Yes. Examples of non-defects that should not be in the ERROR loglevel:
* Database timeout (the database is owned by a separate oncall rotation that has alerts when this happens)
* ISE in downstream service (return HTTP 5xx and increment a metric but don’t emit an error log)
* Network error
* Downstream service overloaded
* Invalid request
Basically, when you make a request to another service and get back a status code, your handler should look like:
logfunc = logger.error if 400 <= status <= 499 and status != 429 else logger.warning
(Unless you have an SLO with the service about how often you’re allowed to hit it and they only send 429 when you’re over, which is how it’s supposed to work but sadly rare.)
> Database timeout (the database is owned by a separate oncall rotation that has alerts when this happens)
So people writing software are supposed to guess how your organization assigns responsibilities internally? And you're sure that the database timeout always happens because there's something wrong with the database, and never because something is wrong on your end?
No; I’m not understanding your point about guessing. Could you restate?
As for queries that time out, that should definitely be a metric, but not pollute the error loglevel, especially if it’s something that happens at some noisy rate all the time.

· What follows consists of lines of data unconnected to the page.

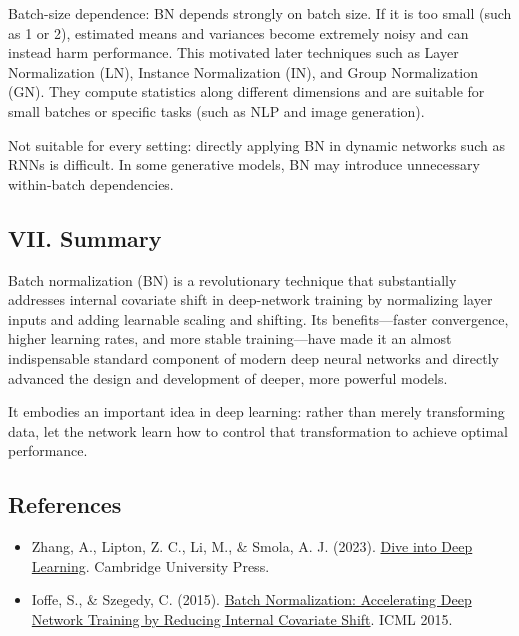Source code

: Batch-size dependence: BN depends strongly on batch size. If it is too small (such as 1 or 2), estimated means and variances become extremely noisy and can instead harm performance. This motivated later techniques such as Layer Normalization (LN), Instance Normalization (IN), and Group Normalization (GN). They compute statistics along different dimensions and are suitable for small batches or specific tasks (such as NLP and image generation).

Not suitable for every setting: directly applying BN in dynamic networks such as RNNs is difficult. In some generative models, BN may introduce unnecessary within-batch dependencies.

\hypertarget{vii.-summary}{%
\subsection{VII. Summary}\label{vii.-summary}}

Batch normalization (BN) is a revolutionary technique that substantially addresses internal covariate shift in deep-network training by normalizing layer inputs and adding learnable scaling and shifting. Its benefits---faster convergence, higher learning rates, and more stable training---have made it an almost indispensable standard component of modern deep neural networks and directly advanced the design and development of deeper, more powerful models.

It embodies an important idea in deep learning: rather than merely transforming data, let the network learn how to control that transformation to achieve optimal performance.

\FloatBarrier
{}
\hypertarget{references-8}{%
\subsection{References}\label{references-8}}

\vspace{0.25em}
\begin{itemize}
\tightlist
\item
  Zhang, A., Lipton, Z. C., Li, M., \& Smola, A. J. (2023). \href{https://D2L.ai}{Dive into Deep Learning}. Cambridge University Press.
\item
  Ioffe, S., \& Szegedy, C. (2015). \href{https://arxiv.org/abs/1502.03167}{Batch Normalization: Accelerating Deep Network Training by Reducing Internal Covariate Shift}. ICML 2015.
\end{itemize}

\clearpage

I think OP is making two separate but related points, a general point and a specific point. Both involve guessing something that the error-handling code, on the spot, might not know.
1. When I personally see database timeouts at work it's rarely the database's fault, 99 times out of 100 it's the caller's fault for their crappy query; they should have looked at the query plan before deploying it. How is the error-handling code supposed to know? I log timeouts (that still fail after retry) as errors so someone looks at it and we get a stack trace leading me to the bad query. The database itself tracks timeout metrics but the log is much more immediately useful: it takes me straight to the scene of the crime. I think this is OP's primary point: in some cases, investigation is required to determine whether it's your service's fault or not, and the error-handling code doesn't have the information to know that.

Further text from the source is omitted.